There have been several bills circulating through the Kansas Senate and House over the past few weeks that, if implemented, will shift millions of dollars in taxpayer funds from western parts of Kansas to Johnson County.
How can that happen? And, why would legislators from some of the more rural parts of the state that are struggling to keep their communities going decide to send their hard-earned taxpayer dollars to Johnson County, one of the richest areas of the state?
It’s all through “school choice” vouchers/educational scholarships.
Over the past few years, lobbyists who work for wealthy individuals and organizations have been selling legislators on the idea of vouchers to “allow parents to choose” which school they feel is right for their children. These lobbyists push private schools as the cure-all to any situation while working to divide us with topics like critical race theory, “parent’s rights,” etc.

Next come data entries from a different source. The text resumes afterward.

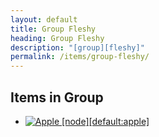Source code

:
 ```yaml
---
layout: default
title: Group Fleshy
heading: Group Fleshy
description: "[group][fleshy]"
permalink: /items/group-fleshy/
---
```



## Items in Group

<ul class="list-items">
    <li><a href="{{site.baseurl}}/items/default-apple/"><img src="{{site.baseurl}}/assets/img/items/itemcubes/default_apple.png" data-toggle="tooltip" title="Apple [node][default:apple]"></a></li>
</ul>
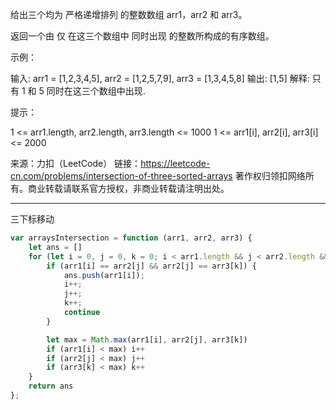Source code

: 给出三个均为 严格递增排列 的整数数组 arr1，arr2 和 arr3。

返回一个由 仅 在这三个数组中 同时出现 的整数所构成的有序数组。

示例：

输入: arr1 = [1,2,3,4,5], arr2 = [1,2,5,7,9], arr3 = [1,3,4,5,8]
输出: [1,5]
解释: 只有 1 和 5 同时在这三个数组中出现.

提示：

1 <= arr1.length, arr2.length, arr3.length <= 1000
1 <= arr1[i], arr2[i], arr3[i] <= 2000

来源：力扣（LeetCode）
链接：https://leetcode-cn.com/problems/intersection-of-three-sorted-arrays
著作权归领扣网络所有。商业转载请联系官方授权，非商业转载请注明出处。

---

三下标移动

```javascript
var arraysIntersection = function (arr1, arr2, arr3) {
    let ans = []
    for (let i = 0, j = 0, k = 0; i < arr1.length && j < arr2.length && k < arr3.length;) {
        if (arr1[i] == arr2[j] && arr2[j] == arr3[k]) {
            ans.push(arr1[i]);
            i++;
            j++;
            k++;
            continue
        }

        let max = Math.max(arr1[i], arr2[j], arr3[k])
        if (arr1[i] < max) i++
        if (arr2[j] < max) j++
        if (arr3[k] < max) k++
    }
    return ans
};
```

But here’s something that typically isn’t mentioned: out of a total of 105 counties in Kansas, 64 have no private school options. On the flip side, guess which area has the most private schools? That’s right, Johnson County!
How does the proposal affect rural counties?

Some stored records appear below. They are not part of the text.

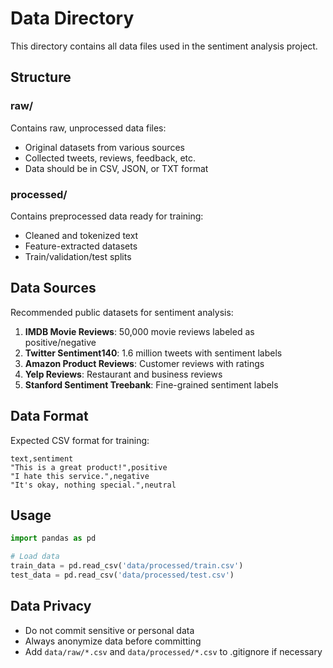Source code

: # Data Directory

This directory contains all data files used in the sentiment analysis project.

## Structure

### raw/
Contains raw, unprocessed data files:
- Original datasets from various sources
- Collected tweets, reviews, feedback, etc.
- Data should be in CSV, JSON, or TXT format

### processed/
Contains preprocessed data ready for training:
- Cleaned and tokenized text
- Feature-extracted datasets
- Train/validation/test splits

## Data Sources

Recommended public datasets for sentiment analysis:

1. **IMDB Movie Reviews**: 50,000 movie reviews labeled as positive/negative
2. **Twitter Sentiment140**: 1.6 million tweets with sentiment labels
3. **Amazon Product Reviews**: Customer reviews with ratings
4. **Yelp Reviews**: Restaurant and business reviews
5. **Stanford Sentiment Treebank**: Fine-grained sentiment labels

## Data Format

Expected CSV format for training:

```csv
text,sentiment
"This is a great product!",positive
"I hate this service.",negative
"It's okay, nothing special.",neutral
```

## Usage

```python
import pandas as pd

# Load data
train_data = pd.read_csv('data/processed/train.csv')
test_data = pd.read_csv('data/processed/test.csv')
```

## Data Privacy

- Do not commit sensitive or personal data
- Always anonymize data before committing
- Add `data/raw/*.csv` and `data/processed/*.csv` to .gitignore if necessary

But, wait a minute, you’re probably thinking if there are no choices in 64 counties, students will continue to attend public schools, which means those schools won’t be hurt by vouchers. But not so fast, because, there’s only a certain amount of funding available.
The money for those vouchers gets diverted from local public school funds. the more vouchers that are provided to wealthy families in Johnson County for private schools, the less money that is available to local public schools.

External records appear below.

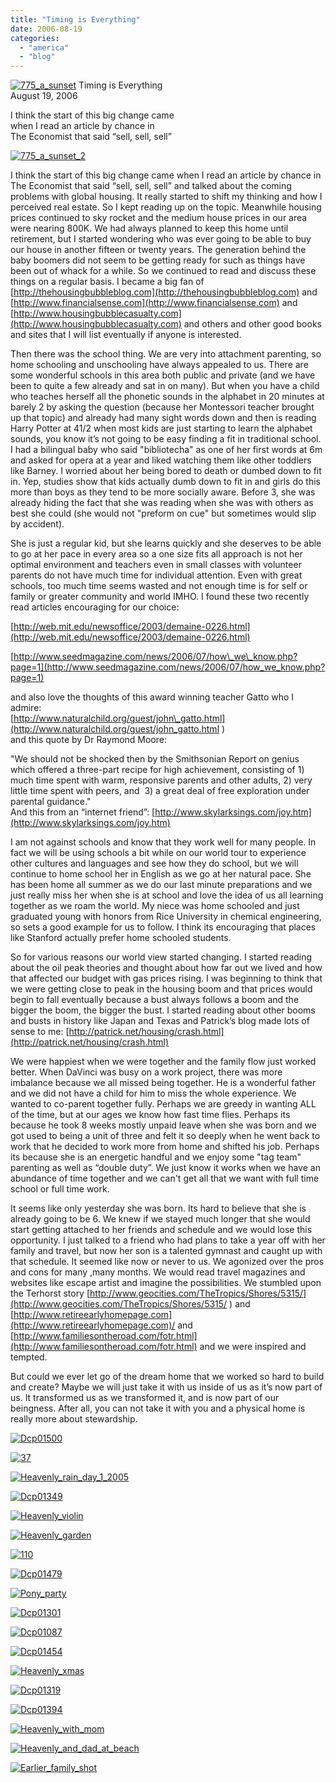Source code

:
 ```yaml
---
title: "Timing is Everything"
date: 2006-08-19
categories: 
  - "america"
  - "blog"
---
```


 [![775_a_sunset](http://soultravelers3new.local/images/2008/05/08/775_a_sunset.png "775_a_sunset")](https://pub-ac94b3f306b24c0dba4238943c97f2e1.r2.dev/photos/uncategorized/2008/05/08/775_a_sunset.png) Timing is Everything  
August 19, 2006

I think the start of this big change came  
when I read an article by chance in  
The Economist that said “sell, sell, sell”

<!--more-->

[![775_a_sunset_2](http://soultravelers3new.local/images/2008/05/08/775_a_sunset_2.png "775_a_sunset_2")](https://pub-ac94b3f306b24c0dba4238943c97f2e1.r2.dev/photos/uncategorized/2008/05/08/775_a_sunset_2.png)

I think the start of this big change came when I read an article by chance in The Economist that said “sell, sell, sell” and talked about the coming problems with global housing. It really started to shift my thinking and how I perceived real estate. So I kept reading up on the topic. Meanwhile housing prices continued to sky rocket and the medium house prices in our area were nearing 800K. We had always planned to keep this home until retirement, but I started wondering who was ever going to be able to buy our house in another fifteen or twenty years. The generation behind the baby boomers did not seem to be getting ready for such as things have been out of whack for a while. So we continued to read and discuss these things on a regular basis. I became a big fan of  
[http://thehousingbubbleblog.com](http://thehousingbubbleblog.com) and [http://www.financialsense.com](http://www.financialsense.com) and [http://www.housingbubblecasualty.com](http://www.housingbubblecasualty.com) and others and other good books and sites that I will list eventually if anyone is interested.

Then there was the school thing. We are very into attachment parenting, so home schooling and unschooling have always appealed to us. There are some wonderful schools in this area both public and private (and we have been to quite a few already and sat in on many). But when you have a child who teaches herself all the phonetic sounds in the alphabet in 20 minutes at barely 2 by asking the question (because her Montessori teacher brought up that topic) and already had many sight words down and then is reading Harry Potter at 41/2 when most kids are just starting to learn the alphabet sounds, you know it’s not going to be easy finding a fit in traditional school. I had a bilingual baby who said "bibliotecha" as one of her first words at 6m and asked for opera at a year and liked watching them like other toddlers like Barney. I worried about her being bored to death or dumbed down to fit in. Yep, studies show that kids actually dumb down to fit in and girls do this more than boys as they tend to be more socially aware. Before 3, she was already hiding the fact that she was reading when she was with others as best she could (she would not "preform on cue" but sometimes would slip by accident).

She is just a regular kid, but she learns quickly and she deserves to be able to go at her pace in every area so a one size fits all approach is not her optimal environment and teachers even in small classes with volunteer parents do not have much time for individual attention. Even with great schools, too much time seems wasted and not enough time is for self or family or greater community and world IMHO. I found these two recently read articles encouraging for our choice:

[http://web.mit.edu/newsoffice/2003/demaine-0226.html](http://web.mit.edu/newsoffice/2003/demaine-0226.html)

[http://www.seedmagazine.com/news/2006/07/how\_we\_know.php?page=1](http://www.seedmagazine.com/news/2006/07/how_we_know.php?page=1)

and also love the thoughts of this award winning teacher Gatto who I admire:  
[http://www.naturalchild.org/guest/john\_gatto.html](http://www.naturalchild.org/guest/john_gatto.html )  
and this quote by Dr Raymond Moore:

"We should not be shocked then by the Smithsonian Report on genius which offered a three-part recipe for high achievement, consisting of 1) much time spent with warm, responsive parents and other adults, 2) very little time spent with peers, and  3) a great deal of free exploration under parental guidance."  
And this from an “internet friend”: [http://www.skylarksings.com/joy.htm](http://www.skylarksings.com/joy.htm)

I am not against schools and know that they work well for many people. In fact we will be using schools a bit while on our world tour to experience other cultures and languages and see how they do school, but we will continue to home school her in English as we go at her natural pace. She has been home all summer as we do our last minute preparations and we just really miss her when she is at school and love the idea of us all learning together as we roam the world. My niece was home schooled and just graduated young with honors from Rice University in chemical engineering, so sets a good example for us to follow. I think its encouraging that places like Stanford actually prefer home schooled students.

So for various reasons our world view started changing. I started reading about the oil peak theories and thought about how far out we lived and how that affected our budget with gas prices rising. I was beginning to think that we were getting close to peak in the housing boom and that prices would begin to fall eventually because a bust always follows a boom and the bigger the boom, the bigger the bust. I started reading about other booms and busts in history like Japan and Texas and Patrick’s blog made lots of sense to me: [http://patrick.net/housing/crash.html](http://patrick.net/housing/crash.html)

We were happiest when we were together and the family flow just worked better. When DaVinci was busy on a work project, there was more imbalance because we all missed being together. He is a wonderful father and we did not have a child for him to miss the whole experience. We wanted to co-parent together fully. Perhaps we are greedy in wanting ALL of the time, but at our ages we know how fast time flies. Perhaps its because he took 8 weeks mostly unpaid leave when she was born and we got used to being a unit of three and felt it so deeply when he went back to work that he decided to work more from home and shifted his job. Perhaps its because she is an energetic handful and we enjoy some "tag team" parenting as well as “double duty”. We just know it works when we have an abundance of time together and we can't get all that we want with full time school or full time work.

It seems like only yesterday she was born. Its hard to believe that she is already going to be 6. We knew if we stayed much longer that she would start getting attached to her friends and schedule and we would lose this opportunity. I just talked to a friend who had plans to take a year off with her family and travel, but now her son is a talented gymnast and caught up with that schedule. It seemed like now or never to us. We agonized over the pros and cons for many ,many months. We would read travel magazines and websites like escape artist and imagine the possibilities. We stumbled upon the Terhorst story [http://www.geocities.com/TheTropics/Shores/5315/](http://www.geocities.com/TheTropics/Shores/5315/ ) and [http://www.retireearlyhomepage.com](http://www.retireearlyhomepage.com)/ and [http://www.familiesontheroad.com/fotr.html](http://www.familiesontheroad.com/fotr.html) and we were inspired and tempted.

But could we ever let go of the dream home that we worked so hard to build and create? Maybe we will just take it with us inside of us as it’s now part of us. It transformed us as we transformed it, and is now part of our beingness. After all, you can not take it with you and a physical home is really more about stewardship.

[![Dcp01500](http://soultravelers3new.local/images/2008/05/08/dcp01500.jpg "Dcp01500")](https://pub-ac94b3f306b24c0dba4238943c97f2e1.r2.dev/photos/uncategorized/2008/05/08/dcp01500.jpg)

[![37](http://soultravelers3new.local/images/2008/05/08/37.png "37")](https://pub-ac94b3f306b24c0dba4238943c97f2e1.r2.dev/photos/uncategorized/2008/05/08/37.png)

[![Heavenly_rain_day_1_2005](http://soultravelers3new.local/images/2008/05/08/heavenly_rain_day_1_2005.jpg "Heavenly_rain_day_1_2005")](https://pub-ac94b3f306b24c0dba4238943c97f2e1.r2.dev/photos/uncategorized/2008/05/08/heavenly_rain_day_1_2005.jpg)

[![Dcp01349](http://soultravelers3new.local/images/2008/05/08/dcp01349.png "Dcp01349")](https://pub-ac94b3f306b24c0dba4238943c97f2e1.r2.dev/photos/uncategorized/2008/05/08/dcp01349.png)

[![Heavenly_violin](http://soultravelers3new.local/images/2008/05/08/heavenly_violin.jpg "Heavenly_violin")](https://pub-ac94b3f306b24c0dba4238943c97f2e1.r2.dev/photos/uncategorized/2008/05/08/heavenly_violin.jpg)

[![Heavenly_garden](http://soultravelers3new.local/images/2008/05/08/heavenly_garden.jpg "Heavenly_garden")](https://pub-ac94b3f306b24c0dba4238943c97f2e1.r2.dev/photos/uncategorized/2008/05/08/heavenly_garden.jpg)

[![110](http://soultravelers3new.local/images/2008/05/08/110.png "110")](https://pub-ac94b3f306b24c0dba4238943c97f2e1.r2.dev/photos/uncategorized/2008/05/08/110.png)

[![Dcp01479](http://soultravelers3new.local/images/2008/05/08/dcp01479.jpg "Dcp01479")](https://pub-ac94b3f306b24c0dba4238943c97f2e1.r2.dev/photos/uncategorized/2008/05/08/dcp01479.jpg)

[![Pony_party](http://soultravelers3new.local/images/2008/05/08/pony_party.png "Pony_party")](https://pub-ac94b3f306b24c0dba4238943c97f2e1.r2.dev/photos/uncategorized/2008/05/08/pony_party.png)

[![Dcp01301](http://soultravelers3new.local/images/2008/05/08/dcp01301.png "Dcp01301")](https://pub-ac94b3f306b24c0dba4238943c97f2e1.r2.dev/photos/uncategorized/2008/05/08/dcp01301.png)

[![Dcp01087](http://soultravelers3new.local/images/2008/05/08/dcp01087.png "Dcp01087")](https://pub-ac94b3f306b24c0dba4238943c97f2e1.r2.dev/photos/uncategorized/2008/05/08/dcp01087.png)

[![Dcp01454](http://soultravelers3new.local/images/2008/05/08/dcp01454.png "Dcp01454")](https://pub-ac94b3f306b24c0dba4238943c97f2e1.r2.dev/photos/uncategorized/2008/05/08/dcp01454.png)

[![Heavenly_xmas](http://soultravelers3new.local/images/2008/05/08/heavenly_xmas.jpg "Heavenly_xmas")](https://pub-ac94b3f306b24c0dba4238943c97f2e1.r2.dev/photos/uncategorized/2008/05/08/heavenly_xmas.jpg)

[![Dcp01319](http://soultravelers3new.local/images/2008/05/08/dcp01319.png "Dcp01319")](https://pub-ac94b3f306b24c0dba4238943c97f2e1.r2.dev/photos/uncategorized/2008/05/08/dcp01319.png)

[![Dcp01394](http://soultravelers3new.local/images/2008/05/08/dcp01394.jpg "Dcp01394")](https://pub-ac94b3f306b24c0dba4238943c97f2e1.r2.dev/photos/uncategorized/2008/05/08/dcp01394.jpg)

[![Heavenly_with_mom](http://soultravelers3new.local/images/2008/05/08/heavenly_with_mom.jpg "Heavenly_with_mom")](https://pub-ac94b3f306b24c0dba4238943c97f2e1.r2.dev/photos/uncategorized/2008/05/08/heavenly_with_mom.jpg)

[![Heavenly_and_dad_at_beach](http://soultravelers3new.local/images/2008/05/08/heavenly_and_dad_at_beach.jpg "Heavenly_and_dad_at_beach")](https://pub-ac94b3f306b24c0dba4238943c97f2e1.r2.dev/photos/uncategorized/2008/05/08/heavenly_and_dad_at_beach.jpg)

[![Earlier_family_shot](http://soultravelers3new.local/images/2008/05/08/earlier_family_shot.jpg "Earlier_family_shot")](https://pub-ac94b3f306b24c0dba4238943c97f2e1.r2.dev/photos/uncategorized/2008/05/08/earlier_family_shot.jpg)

Think of it this way: let’s say for simplicity sake that the total budget for public schools in the state is $100 million and your local public school district gets $10 million.
Now, if $30 million goes to vouchers for students in Johnson County, your local public school’s budget will shrink to $7 million. If your district is already having a hard enough time recruiting and hiring teachers, buying supplies, etc., think what a budget reduction of almost a third will do.
But aren’t there poor families in Johnson County who could benefit? There are–but they won’t get help here.
Tuition for many of the private schools is close to $15,000 annually, some around $25,000. A voucher would likely be worth around $5,000. No struggling family is going to be able to come up with another $10-20,000 per child to send them to a private school. But if you’re already wealthy and sending your children to a private institution, getting $5,000 “back” per kiddo is a nice windfall.
And these top schools are already full. But perhaps new schools will appear to meet the market.
What we have seen happening in those states is the proliferation of “pop up” schools. Essentially, as more money is drained from the public schools, fly-by-night organizations or individuals come into the area and set up charter schools or other forms of private schooling, often in strip malls.
With no oversight or accountability (as prescribed through the bills being passed), these pop-up schools are ripe for fraudulent practices. Many of them end up closing within four or five years, which is enough time for the owners to stuff their pockets with voucher money while providing little in terms of actual education.